▸ Your task
Look for the string "gauvreau" in the listing below, then copy every line that has it.

▸ Extracted data
-=-=-=-=-
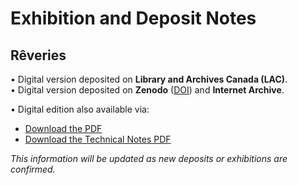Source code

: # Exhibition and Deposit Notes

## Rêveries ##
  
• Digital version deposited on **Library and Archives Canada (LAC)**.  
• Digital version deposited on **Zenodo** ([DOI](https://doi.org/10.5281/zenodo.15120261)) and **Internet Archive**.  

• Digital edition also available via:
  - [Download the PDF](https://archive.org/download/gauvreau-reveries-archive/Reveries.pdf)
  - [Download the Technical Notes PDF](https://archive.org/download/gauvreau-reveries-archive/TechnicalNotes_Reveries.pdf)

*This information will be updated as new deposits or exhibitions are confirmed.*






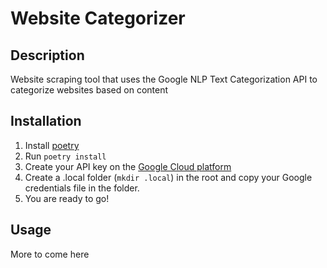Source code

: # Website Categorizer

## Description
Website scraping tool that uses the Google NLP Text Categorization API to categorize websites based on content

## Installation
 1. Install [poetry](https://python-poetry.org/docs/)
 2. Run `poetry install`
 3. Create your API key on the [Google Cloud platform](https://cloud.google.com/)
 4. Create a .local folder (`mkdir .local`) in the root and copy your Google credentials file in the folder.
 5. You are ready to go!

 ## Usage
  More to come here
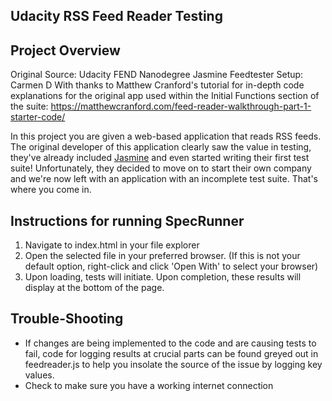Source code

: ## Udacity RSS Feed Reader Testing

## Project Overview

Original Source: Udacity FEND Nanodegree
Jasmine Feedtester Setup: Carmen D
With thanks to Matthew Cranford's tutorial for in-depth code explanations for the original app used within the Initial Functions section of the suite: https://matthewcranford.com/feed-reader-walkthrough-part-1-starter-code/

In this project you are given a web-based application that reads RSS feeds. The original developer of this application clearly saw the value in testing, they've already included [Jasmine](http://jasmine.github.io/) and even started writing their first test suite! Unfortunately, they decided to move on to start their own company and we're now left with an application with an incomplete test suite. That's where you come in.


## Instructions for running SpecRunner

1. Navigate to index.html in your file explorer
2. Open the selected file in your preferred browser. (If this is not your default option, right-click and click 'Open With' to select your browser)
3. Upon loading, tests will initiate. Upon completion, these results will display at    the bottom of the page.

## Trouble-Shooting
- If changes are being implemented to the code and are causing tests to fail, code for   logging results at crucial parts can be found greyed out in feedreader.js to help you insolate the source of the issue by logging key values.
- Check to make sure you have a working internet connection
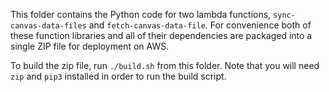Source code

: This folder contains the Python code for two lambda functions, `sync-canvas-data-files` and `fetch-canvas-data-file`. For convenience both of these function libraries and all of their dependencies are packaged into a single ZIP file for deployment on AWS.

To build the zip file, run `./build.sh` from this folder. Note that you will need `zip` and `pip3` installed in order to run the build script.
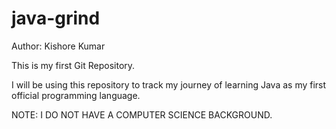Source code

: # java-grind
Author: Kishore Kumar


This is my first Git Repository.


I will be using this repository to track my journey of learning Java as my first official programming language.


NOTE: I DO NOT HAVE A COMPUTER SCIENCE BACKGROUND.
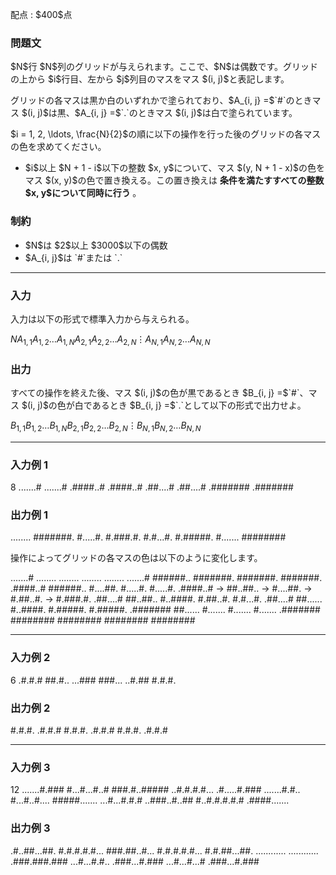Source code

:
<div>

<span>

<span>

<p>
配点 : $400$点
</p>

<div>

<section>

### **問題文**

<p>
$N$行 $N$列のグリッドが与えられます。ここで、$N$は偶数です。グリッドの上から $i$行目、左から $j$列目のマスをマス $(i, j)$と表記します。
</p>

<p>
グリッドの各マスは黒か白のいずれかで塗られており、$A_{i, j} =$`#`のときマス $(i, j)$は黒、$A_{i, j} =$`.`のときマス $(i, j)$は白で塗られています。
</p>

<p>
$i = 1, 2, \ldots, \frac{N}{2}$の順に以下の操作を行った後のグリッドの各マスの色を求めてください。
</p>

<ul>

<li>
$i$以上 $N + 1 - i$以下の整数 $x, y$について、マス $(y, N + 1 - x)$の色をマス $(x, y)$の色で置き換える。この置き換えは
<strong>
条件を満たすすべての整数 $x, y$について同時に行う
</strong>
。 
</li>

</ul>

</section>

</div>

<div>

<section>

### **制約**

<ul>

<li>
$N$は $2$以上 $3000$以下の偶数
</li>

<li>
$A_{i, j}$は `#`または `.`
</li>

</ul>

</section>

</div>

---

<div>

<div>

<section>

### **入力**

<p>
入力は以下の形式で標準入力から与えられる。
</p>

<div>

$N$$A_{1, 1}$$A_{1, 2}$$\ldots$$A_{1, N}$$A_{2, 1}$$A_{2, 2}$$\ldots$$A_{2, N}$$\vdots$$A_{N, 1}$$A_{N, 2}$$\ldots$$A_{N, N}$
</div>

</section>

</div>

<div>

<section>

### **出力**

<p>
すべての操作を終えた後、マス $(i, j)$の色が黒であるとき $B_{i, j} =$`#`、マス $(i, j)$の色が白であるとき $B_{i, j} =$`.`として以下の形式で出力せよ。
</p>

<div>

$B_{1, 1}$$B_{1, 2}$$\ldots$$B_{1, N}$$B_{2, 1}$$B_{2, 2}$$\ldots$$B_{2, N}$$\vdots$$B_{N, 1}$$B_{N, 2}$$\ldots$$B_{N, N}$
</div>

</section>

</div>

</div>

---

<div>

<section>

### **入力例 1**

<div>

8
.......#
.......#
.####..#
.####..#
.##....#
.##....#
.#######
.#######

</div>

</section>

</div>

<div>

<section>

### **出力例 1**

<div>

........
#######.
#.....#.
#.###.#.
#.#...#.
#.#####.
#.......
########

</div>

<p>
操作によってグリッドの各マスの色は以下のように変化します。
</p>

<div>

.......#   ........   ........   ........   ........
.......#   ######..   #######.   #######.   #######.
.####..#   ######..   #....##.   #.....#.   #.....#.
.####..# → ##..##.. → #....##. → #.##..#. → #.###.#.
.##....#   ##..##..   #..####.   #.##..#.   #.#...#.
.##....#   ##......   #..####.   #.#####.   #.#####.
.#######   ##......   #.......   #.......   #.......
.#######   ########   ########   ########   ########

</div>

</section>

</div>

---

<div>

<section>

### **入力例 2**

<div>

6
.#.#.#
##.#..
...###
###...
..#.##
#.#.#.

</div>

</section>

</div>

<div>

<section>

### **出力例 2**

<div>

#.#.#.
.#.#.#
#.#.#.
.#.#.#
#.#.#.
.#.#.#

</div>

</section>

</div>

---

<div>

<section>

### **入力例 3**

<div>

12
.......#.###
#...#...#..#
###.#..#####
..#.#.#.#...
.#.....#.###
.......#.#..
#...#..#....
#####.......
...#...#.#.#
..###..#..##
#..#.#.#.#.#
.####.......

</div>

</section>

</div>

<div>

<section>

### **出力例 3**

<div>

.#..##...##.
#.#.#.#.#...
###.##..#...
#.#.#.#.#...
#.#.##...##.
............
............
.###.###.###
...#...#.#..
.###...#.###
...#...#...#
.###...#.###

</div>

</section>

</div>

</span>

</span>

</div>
-=-=-=-=-
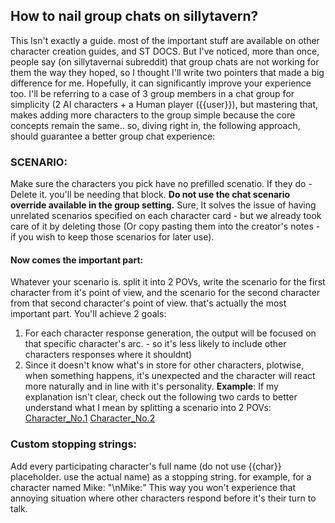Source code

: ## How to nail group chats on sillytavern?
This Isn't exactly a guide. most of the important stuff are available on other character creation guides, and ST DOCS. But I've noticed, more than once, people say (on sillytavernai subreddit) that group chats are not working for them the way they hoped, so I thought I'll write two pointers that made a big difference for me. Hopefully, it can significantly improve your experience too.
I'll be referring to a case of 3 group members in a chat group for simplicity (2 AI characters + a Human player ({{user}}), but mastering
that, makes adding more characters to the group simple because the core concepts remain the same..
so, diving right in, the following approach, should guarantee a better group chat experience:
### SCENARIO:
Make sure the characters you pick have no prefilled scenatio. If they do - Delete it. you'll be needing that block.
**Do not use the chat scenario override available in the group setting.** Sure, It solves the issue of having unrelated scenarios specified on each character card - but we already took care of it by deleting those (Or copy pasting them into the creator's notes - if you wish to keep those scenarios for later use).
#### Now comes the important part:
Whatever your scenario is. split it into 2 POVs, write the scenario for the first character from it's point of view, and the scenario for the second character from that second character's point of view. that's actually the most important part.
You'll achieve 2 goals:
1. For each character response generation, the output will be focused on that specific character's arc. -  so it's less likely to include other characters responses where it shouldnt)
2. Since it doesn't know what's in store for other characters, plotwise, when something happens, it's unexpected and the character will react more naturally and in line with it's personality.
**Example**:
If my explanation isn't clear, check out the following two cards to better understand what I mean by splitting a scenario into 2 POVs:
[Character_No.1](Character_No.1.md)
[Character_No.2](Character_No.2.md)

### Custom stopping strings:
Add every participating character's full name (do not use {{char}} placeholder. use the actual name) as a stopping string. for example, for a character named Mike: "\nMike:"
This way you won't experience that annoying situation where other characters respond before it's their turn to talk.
-=-=-=-=-
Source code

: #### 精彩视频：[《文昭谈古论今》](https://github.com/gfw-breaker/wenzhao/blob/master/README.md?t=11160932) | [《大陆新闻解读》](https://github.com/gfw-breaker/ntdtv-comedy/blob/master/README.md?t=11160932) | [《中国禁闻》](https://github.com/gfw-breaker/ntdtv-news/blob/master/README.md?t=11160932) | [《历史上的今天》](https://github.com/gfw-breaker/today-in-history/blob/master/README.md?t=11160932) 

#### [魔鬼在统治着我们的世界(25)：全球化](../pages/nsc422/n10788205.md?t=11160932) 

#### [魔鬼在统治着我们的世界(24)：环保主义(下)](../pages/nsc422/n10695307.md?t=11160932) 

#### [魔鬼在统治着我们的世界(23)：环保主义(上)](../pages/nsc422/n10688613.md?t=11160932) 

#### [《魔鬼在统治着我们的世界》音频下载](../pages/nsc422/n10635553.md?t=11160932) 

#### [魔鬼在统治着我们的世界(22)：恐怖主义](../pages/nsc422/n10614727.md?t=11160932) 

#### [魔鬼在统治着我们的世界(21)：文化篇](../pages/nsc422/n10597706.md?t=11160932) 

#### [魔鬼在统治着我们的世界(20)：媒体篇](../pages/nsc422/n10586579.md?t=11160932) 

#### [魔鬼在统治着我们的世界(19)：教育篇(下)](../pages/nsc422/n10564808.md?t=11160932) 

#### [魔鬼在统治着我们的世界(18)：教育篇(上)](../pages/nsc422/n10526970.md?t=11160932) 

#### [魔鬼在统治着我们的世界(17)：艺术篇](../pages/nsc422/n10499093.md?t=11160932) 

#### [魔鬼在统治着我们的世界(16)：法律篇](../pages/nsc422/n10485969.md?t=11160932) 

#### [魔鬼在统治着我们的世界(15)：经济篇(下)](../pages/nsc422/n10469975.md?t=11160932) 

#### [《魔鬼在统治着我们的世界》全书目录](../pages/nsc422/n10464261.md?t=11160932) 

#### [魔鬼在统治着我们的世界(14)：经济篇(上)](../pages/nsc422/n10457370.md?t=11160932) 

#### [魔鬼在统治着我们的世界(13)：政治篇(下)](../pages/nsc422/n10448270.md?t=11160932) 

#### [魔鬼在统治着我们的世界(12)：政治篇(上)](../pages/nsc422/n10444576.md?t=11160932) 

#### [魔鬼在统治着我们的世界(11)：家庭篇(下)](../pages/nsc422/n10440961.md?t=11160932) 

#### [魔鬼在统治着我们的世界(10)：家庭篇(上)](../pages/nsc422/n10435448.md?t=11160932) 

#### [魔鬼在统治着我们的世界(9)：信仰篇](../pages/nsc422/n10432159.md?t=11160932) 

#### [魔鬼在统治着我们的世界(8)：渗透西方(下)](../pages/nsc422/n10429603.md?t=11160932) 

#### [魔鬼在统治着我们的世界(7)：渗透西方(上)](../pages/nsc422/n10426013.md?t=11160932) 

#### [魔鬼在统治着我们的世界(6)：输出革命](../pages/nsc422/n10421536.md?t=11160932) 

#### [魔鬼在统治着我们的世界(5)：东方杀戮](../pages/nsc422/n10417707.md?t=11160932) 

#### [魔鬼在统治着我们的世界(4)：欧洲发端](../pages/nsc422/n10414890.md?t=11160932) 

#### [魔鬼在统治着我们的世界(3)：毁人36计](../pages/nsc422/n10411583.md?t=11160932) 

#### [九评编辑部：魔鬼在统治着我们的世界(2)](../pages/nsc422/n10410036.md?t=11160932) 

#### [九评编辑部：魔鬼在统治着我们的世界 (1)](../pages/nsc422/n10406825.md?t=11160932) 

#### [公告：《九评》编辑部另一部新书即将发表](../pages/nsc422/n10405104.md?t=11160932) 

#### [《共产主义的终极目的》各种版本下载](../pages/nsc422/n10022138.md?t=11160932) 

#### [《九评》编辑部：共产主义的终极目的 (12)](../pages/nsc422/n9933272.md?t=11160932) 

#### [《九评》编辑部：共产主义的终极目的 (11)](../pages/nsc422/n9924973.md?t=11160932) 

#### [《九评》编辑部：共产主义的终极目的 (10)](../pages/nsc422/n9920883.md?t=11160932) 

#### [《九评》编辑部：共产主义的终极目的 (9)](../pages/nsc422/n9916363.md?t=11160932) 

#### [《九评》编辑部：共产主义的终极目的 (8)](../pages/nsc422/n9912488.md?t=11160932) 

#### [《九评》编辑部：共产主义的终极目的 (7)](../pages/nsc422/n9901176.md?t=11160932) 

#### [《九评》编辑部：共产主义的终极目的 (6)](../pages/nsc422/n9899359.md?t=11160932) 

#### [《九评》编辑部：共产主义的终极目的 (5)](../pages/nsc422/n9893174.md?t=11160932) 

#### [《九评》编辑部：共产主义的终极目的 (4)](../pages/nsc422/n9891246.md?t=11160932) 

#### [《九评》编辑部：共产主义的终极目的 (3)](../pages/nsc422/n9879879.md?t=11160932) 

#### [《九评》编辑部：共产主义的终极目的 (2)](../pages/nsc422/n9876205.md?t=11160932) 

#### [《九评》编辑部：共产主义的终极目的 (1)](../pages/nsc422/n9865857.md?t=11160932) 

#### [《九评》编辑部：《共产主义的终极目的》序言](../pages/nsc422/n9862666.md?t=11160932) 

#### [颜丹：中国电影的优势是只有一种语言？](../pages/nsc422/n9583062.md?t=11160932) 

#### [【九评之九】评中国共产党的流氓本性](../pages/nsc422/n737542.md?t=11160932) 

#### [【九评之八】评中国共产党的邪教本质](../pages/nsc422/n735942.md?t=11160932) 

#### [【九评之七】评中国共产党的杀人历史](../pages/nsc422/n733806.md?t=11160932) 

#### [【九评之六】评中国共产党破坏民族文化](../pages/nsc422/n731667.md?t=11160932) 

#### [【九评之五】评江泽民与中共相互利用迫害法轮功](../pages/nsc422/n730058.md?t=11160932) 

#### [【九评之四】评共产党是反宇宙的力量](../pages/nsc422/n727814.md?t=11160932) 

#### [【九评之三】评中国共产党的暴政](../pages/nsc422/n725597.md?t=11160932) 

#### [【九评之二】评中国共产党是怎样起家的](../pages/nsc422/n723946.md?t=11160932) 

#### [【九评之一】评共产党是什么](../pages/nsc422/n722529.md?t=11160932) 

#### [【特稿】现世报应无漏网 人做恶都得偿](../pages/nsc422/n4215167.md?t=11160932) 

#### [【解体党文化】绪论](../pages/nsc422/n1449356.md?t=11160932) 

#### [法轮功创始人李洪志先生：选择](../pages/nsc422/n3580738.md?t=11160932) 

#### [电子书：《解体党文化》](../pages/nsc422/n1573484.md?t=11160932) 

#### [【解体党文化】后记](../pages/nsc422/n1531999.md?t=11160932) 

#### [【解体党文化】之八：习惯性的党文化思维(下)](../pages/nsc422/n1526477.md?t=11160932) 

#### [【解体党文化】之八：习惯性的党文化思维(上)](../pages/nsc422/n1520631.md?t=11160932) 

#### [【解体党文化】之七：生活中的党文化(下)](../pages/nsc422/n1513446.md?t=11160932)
-=-=-=-=-
▸ Answer area
  - [Download the PDF](https://archive.org/download/gauvreau-reveries-archive/Reveries.pdf)
  - [Download the Technical Notes PDF](https://archive.org/download/gauvreau-reveries-archive/TechnicalNotes_Reveries.pdf)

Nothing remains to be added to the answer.